The table is assembled from 2×4 lumber. The only joinery essential is at the corners. The corners are assembled with dowels for one part, and screws for the other part. The illustration at left shows how the pieces go together.
When cutting off the 2×4’s, it is important to make sure the cut is straight and square. You can mark the cuts with a square and follow the cuts with a circular saw, however utilizing a square to actually direct the circular saw is even better.
A rafter square, clamped to the 2×4 works rather well as a guide for the circular saw. I such as making use of a rafter square because they are small, durable, accurate, and economical. They are called rafter squares due to the fact that they can be utilized to mark angles for cutting off rafters at an angle.
To make the cut, press the shoe of the round saw up against the square. You will need to set the saw to less than its complete depth of cut, or the saw’s motor will hit the square. A typical (non cordless) round saw can cut to a depth of about 2.5″, so even at less than full depth, it will certainly still quickly cut through a 2×4.
Depending on the shape of your circular saw’s shoe, and the thickness of the square, it might help to put something under the square to bring it up a bit, so that its not pushing versus the round edge of the round saw’s shoe.
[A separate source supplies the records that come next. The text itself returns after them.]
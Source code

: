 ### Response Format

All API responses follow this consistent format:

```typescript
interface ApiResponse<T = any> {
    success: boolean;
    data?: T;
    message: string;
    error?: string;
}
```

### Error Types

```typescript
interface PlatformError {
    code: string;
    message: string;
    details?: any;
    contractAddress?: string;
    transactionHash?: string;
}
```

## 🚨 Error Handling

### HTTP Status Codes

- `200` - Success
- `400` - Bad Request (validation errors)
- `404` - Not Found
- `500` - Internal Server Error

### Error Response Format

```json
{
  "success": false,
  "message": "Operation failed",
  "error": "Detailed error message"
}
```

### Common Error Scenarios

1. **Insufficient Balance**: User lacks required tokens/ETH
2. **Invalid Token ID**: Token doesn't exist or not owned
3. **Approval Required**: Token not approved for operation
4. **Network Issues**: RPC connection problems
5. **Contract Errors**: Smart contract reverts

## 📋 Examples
The design of this table needs a rabbet to be cut at the end of the rails, or ‘apron’ that run under the table’s edge. When cutting these with a circular saw, its simplest to simply make a series of side by side cuts, about 1/4″ apart. Make use of a square clamped to the piece of wood as your guide for the last cut. the last cut needs to be such that the rabbet is 1.5″ wide. The position of the other cuts doesn’t matter too much, and you can cut those freehand.
After making a series of cuts, simply tap the staying bits out with a small hammer. These must come out fairly quickly.
Use a chisel to clean out exactly what is left. It’s finest to clamp your work piece versus a durable table while you do this. Provided that your chisel is sufficiently sharp, you must have the ability to do this clearing out just by pushing it, or tapping the back of it with your wrist.
This is what the rabbet needs to resemble when its cleared out. It does not have to be very smooth, just flat overall, as this surface does not show on the finished table. You will have to cut four of these rabbets overall – one on completion of each rail that goes side to side.